David wasn't sure what that was.

He swiped down, down, down the endless messages until he hit bottom.

Jules: We have been allowed to leave the labs. Falcon X has left to retrieve Pink Falcon and Little Pink from the airport.  
Jules: I do not know what to do.

Fuck it. No matter how shit David felt, Jules deserved better than David ghosting on him for the second time.

David: Where are you  
The reply was instant.

Jules: I am in my room with my brother.   
David: be there in a bit

He had a shower. Got a fresh suit. Tried to tame his hair. Gave up on that last one. The new guy had already seen him half dead, there was only so much a second impression could do at this point.

First stop: office. He ignored Maria's looks and commandeered the printer for long enough to print doubles of everything Jules could possibly need. Stole a folder from supplies to carry it all. Resisted the urge to see what messes were on his desk.

Next: Every vending machine on the way to Jules' room. None had skittles. He went for the next most sugary looking option, and whatever soda was left. 

He noted that the fullness of the machines decreased the closer he got to Jules' door.

Finally, after an embarrassingly long hesitation, he knocked. Well, hit the door with a can of mountain dew. He was carrying a lot by this point, he'd been shot in the chest two days ago, and one arm was pretty much being held together with glue and rags by this point.

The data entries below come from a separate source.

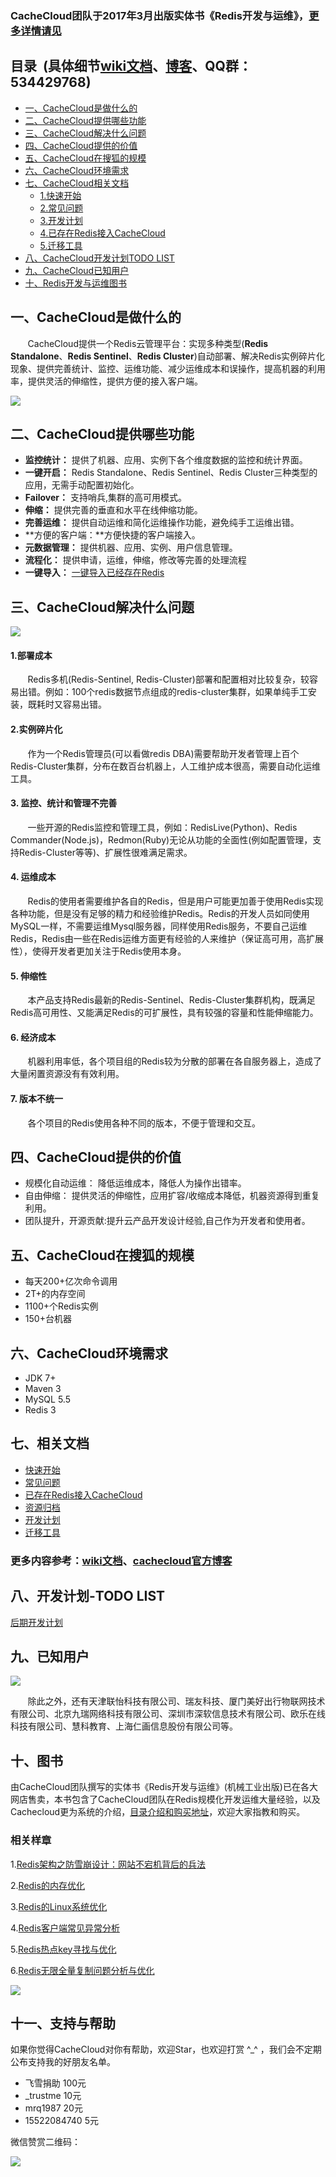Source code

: ### CacheCloud团队于2017年3月出版实体书《Redis开发与运维》，[更多详情请见](#cc10)

## <a name="index"/>目录&nbsp;&nbsp;(具体细节[wiki文档](https://github.com/sohutv/cachecloud/wiki "Cachecloud Wiki")、[博客](http://cachecloud.github.io/ "Cachecloud page")、QQ群：534429768)
* [一、CacheCloud是做什么的](#cc1)
* [二、CacheCloud提供哪些功能](#cc2)
* [三、CacheCloud解决什么问题](#cc3)
* [四、CacheCloud提供的价值](#cc4) 
* [五、CacheCloud在搜狐的规模](#cc5)
* [六、CacheCloud环境需求](#cc6)
* [七、CacheCloud相关文档](#cc7)
    * [1.快速开始](#cc7)
    * [2.常见问题](#cc7)
    * [3.开发计划](#cc7)
    * [4.已存在Redis接入CacheCloud](#cc7)
    * [5.迁移工具](#cc7)
* [八、CacheCloud开发计划TODO LIST](#cc8)
* [九、CacheCloud已知用户](#cc9)
* [十、Redis开发与运维图书](#cc10)

<a name="cc1"/>

## 一、CacheCloud是做什么的

&nbsp;&nbsp;&nbsp;&nbsp;&nbsp;&nbsp;&nbsp;CacheCloud提供一个Redis云管理平台：实现多种类型(**Redis Standalone**、**Redis Sentinel**、**Redis Cluster**)自动部署、解决Redis实例碎片化现象、提供完善统计、监控、运维功能、减少运维成本和误操作，提高机器的利用率，提供灵活的伸缩性，提供方便的接入客户端。

![](http://i3.itc.cn/20160125/3084_5393fb5d_7350_f249_9e37_c0d06d00b908_1.png)

<a name="cc2"/>

## 二、CacheCloud提供哪些功能

+ **监控统计：**	提供了机器、应用、实例下各个维度数据的监控和统计界面。
+ **一键开启：**	Redis Standalone、Redis Sentinel、Redis Cluster三种类型的应用，无需手动配置初始化。
+ **Failover：**	支持哨兵,集群的高可用模式。
+ **伸缩：**	    提供完善的垂直和水平在线伸缩功能。
+ **完善运维：**    提供自动运维和简化运维操作功能，避免纯手工运维出错。
+ **方便的客户端：**方便快捷的客户端接入。
+ **元数据管理：**    提供机器、应用、实例、用户信息管理。
+ **流程化：**      提供申请，运维，伸缩，修改等完善的处理流程
+ **一键导入：**      [一键导入已经存在Redis](http://cachecloud.github.io/2016/04/17/%E5%B7%B2%E5%AD%98%E5%9C%A8Redis%E6%8E%A5%E5%85%A5CacheCloud/)


<a name="cc3"/>

## 三、CacheCloud解决什么问题

![](http://i3.itc.cn/20160125/3084_e6f2f51c_54cf_4081_450f_c69998e74d01_1.png)

#### 1.部署成本

&nbsp;&nbsp;&nbsp;&nbsp;&nbsp;&nbsp;&nbsp;Redis多机(Redis-Sentinel, Redis-Cluster)部署和配置相对比较复杂，较容易出错。例如：100个redis数据节点组成的redis-cluster集群，如果单纯手工安装，既耗时又容易出错。

#### 2.实例碎片化

&nbsp;&nbsp;&nbsp;&nbsp;&nbsp;&nbsp;&nbsp;作为一个Redis管理员(可以看做redis DBA)需要帮助开发者管理上百个Redis-Cluster集群，分布在数百台机器上，人工维护成本很高，需要自动化运维工具。

#### 3. 监控、统计和管理不完善

&nbsp;&nbsp;&nbsp;&nbsp;&nbsp;&nbsp;&nbsp;一些开源的Redis监控和管理工具，例如：RedisLive(Python)、Redis Commander(Node.js)，Redmon(Ruby)无论从功能的全面性(例如配置管理，支持Redis-Cluster等等)、扩展性很难满足需求。

#### 4. 运维成本

&nbsp;&nbsp;&nbsp;&nbsp;&nbsp;&nbsp;&nbsp;Redis的使用者需要维护各自的Redis，但是用户可能更加善于使用Redis实现各种功能，但是没有足够的精力和经验维护Redis。Redis的开发人员如同使用MySQL一样，不需要运维Mysql服务器，同样使用Redis服务，不要自己运维Redis，Redis由一些在Redis运维方面更有经验的人来维护（保证高可用，高扩展性），使得开发者更加关注于Redis使用本身。

#### 5. 伸缩性

&nbsp;&nbsp;&nbsp;&nbsp;&nbsp;&nbsp;&nbsp;本产品支持Redis最新的Redis-Sentinel、Redis-Cluster集群机构，既满足Redis高可用性、又能满足Redis的可扩展性，具有较强的容量和性能伸缩能力。

#### 6. 经济成本

&nbsp;&nbsp;&nbsp;&nbsp;&nbsp;&nbsp;&nbsp;机器利用率低，各个项目组的Redis较为分散的部署在各自服务器上，造成了大量闲置资源没有有效利用。 

#### 7. 版本不统一 

&nbsp;&nbsp;&nbsp;&nbsp;&nbsp;&nbsp;&nbsp;各个项目的Redis使用各种不同的版本，不便于管理和交互。

<a name="cc4"/>

## 四、CacheCloud提供的价值

+ 规模化自动运维：	降低运维成本，降低人为操作出错率。
+ 自由伸缩：	    提供灵活的伸缩性，应用扩容/收缩成本降低，机器资源得到重复利用。
+ 团队提升，开源贡献:提升云产品开发设计经验,自己作为开发者和使用者。

<a name="cc5"/>

## 五、CacheCloud在搜狐的规模

+ 每天200+亿次命令调用
+ 2T+的内存空间
+ 1100+个Redis实例
+ 150+台机器

<a name="cc6"/>

## 六、CacheCloud环境需求

+ JDK 7+
+ Maven 3
+ MySQL 5.5
+ Redis 3

<a name="cc7"/>

## 七、相关文档

+ [快速开始](https://github.com/sohutv/cachecloud/wiki/3.%E6%9C%8D%E5%8A%A1%E5%99%A8%E7%AB%AF%E6%8E%A5%E5%85%A5%E6%96%87%E6%A1%A3)
+ [常见问题](http://cachecloud.github.io/2016/04/12/CacheCloud%E5%B8%B8%E8%A7%81%E9%97%AE%E9%A2%98/)
+ [已存在Redis接入CacheCloud](http://cachecloud.github.io/2016/04/17/%E5%B7%B2%E5%AD%98%E5%9C%A8Redis%E6%8E%A5%E5%85%A5CacheCloud/)
+ [资源归档](http://cachecloud.github.io/2016/04/12/CacheCloud%E6%96%87%E6%A1%A3%E5%BD%92%E6%A1%A3/)
+ [开发计划](http://cachecloud.github.io/2016/04/17/v2%E8%AE%A1%E5%88%92/)
+ [迁移工具](http://cachecloud.github.io/2016/06/28/1.2.%20%E8%BF%81%E7%A7%BB%E5%B7%A5%E5%85%B7%E4%BD%BF%E7%94%A8%E8%AF%B4%E6%98%8E/)

### 更多内容参考：[wiki文档](https://github.com/sohutv/cachecloud/wiki)、[cachecloud官方博客](http://cachecloud.github.io/)

<a name="cc8"/>

## 八、开发计划-TODO LIST

[后期开发计划](http://cachecloud.github.io/2016/04/17/v2%E8%AE%A1%E5%88%92/)

<a name="cc9"/>

## 九、已知用户

![](http://i0.itc.cn/20170315/3084_f3e50a44_c732_9ac2_e117_90759d8e406b_1.png)

&nbsp;&nbsp;&nbsp;&nbsp;&nbsp;&nbsp;&nbsp;除此之外，还有天津联怡科技有限公司、瑞友科技、厦门美好出行物联网技术有限公司、北京九瑞网络科技有限公司、深圳市深软信息技术有限公司、欧乐在线科技有限公司、慧科教育、上海仁画信息股份有限公司等。

<a name="cc10"/>

## 十、图书
由CacheCloud团队撰写的实体书《Redis开发与运维》(机械工业出版)已在各大网店售卖，本书包含了CacheCloud团队在Redis规模化开发运维大量经验，以及Cachecloud更为系统的介绍，[目录介绍和购买地址](https://cachecloud.github.io/2016/10/24/Redis3%E5%BC%80%E5%8F%91%E8%BF%90%E7%BB%B4%E6%9C%80%E4%BD%B3%E5%AE%9E%E8%B7%B5-%E7%9B%AE%E5%BD%95/)，欢迎大家指教和购买。

### 相关样章

1.[Redis架构之防雪崩设计：网站不宕机背后的兵法](https://mp.weixin.qq.com/s/TBCEwLVAXdsTszRVpXhVug)

2.[Redis的内存优化](https://cachecloud.github.io/2017/02/16/Redis%E5%86%85%E5%AD%98%E4%BC%98%E5%8C%96/)

3.[Redis的Linux系统优化](https://cachecloud.github.io/2017/02/16/Redis%E7%9A%84Linux%E7%B3%BB%E7%BB%9F%E4%BC%98%E5%8C%96/)

4.[Redis客户端常见异常分析](https://cachecloud.github.io/2017/02/20/Redis%E7%83%AD%E7%82%B9key%E5%AF%BB%E6%89%BE%E4%B8%8E%E4%BC%98%E5%8C%96/)

5.[Redis热点key寻找与优化](https://cachecloud.github.io/2017/02/20/Redis%E7%83%AD%E7%82%B9key%E5%AF%BB%E6%89%BE%E4%B8%8E%E4%BC%98%E5%8C%96/)

6.[Redis无限全量复制问题分析与优化](https://cachecloud.github.io/2016/11/24/%E5%85%A8%E9%87%8F%E5%A4%8D%E5%88%B6%E9%97%AE%E9%A2%98/)

![](http://i0.itc.cn/20170527/3084_cfcdad5a_0310_c17e_f80b_064afb296b75_1.jpeg)



## 十一、支持与帮助

如果你觉得CacheCloud对你有帮助，欢迎Star，也欢迎打赏 ^_^ ，我们会不定期公布支持我的好朋友名单。

+ 飞雪捐助 100元
+ _trustme 10元
+ mrq1987 20元
+ 15522084740 5元 


微信赞赏二维码：

![](http://i3.itc.cn/20170316/3084_f2237e79_60f1_0d34_e594_38a75ca709a3_1.png)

The person who opened it wasn't Jules. But they looked eerily like Jules. Not in the 'oh they're clearly related' way the Kirke twins were, or in the mirror image way identical twins were, but like someone tried to look like Jules, then changed their mind halfway through, then changed their mind back at the last minute. So built, bland, hollywoody. 

"Hi," said David. 

"Hello," said the robot that had hauled David around like a limp doll after months of being tortured by David's ex.

"David!" Jules's head popped around his almost-double. "It is very good to see you! This is my brother."

The brother smiled. Sort of. He was clearly trying. "Hello. It is good to see you." A pause. "Again."

"I brought food." David was thankfully able to offload most of that to Jules. "And paperwork."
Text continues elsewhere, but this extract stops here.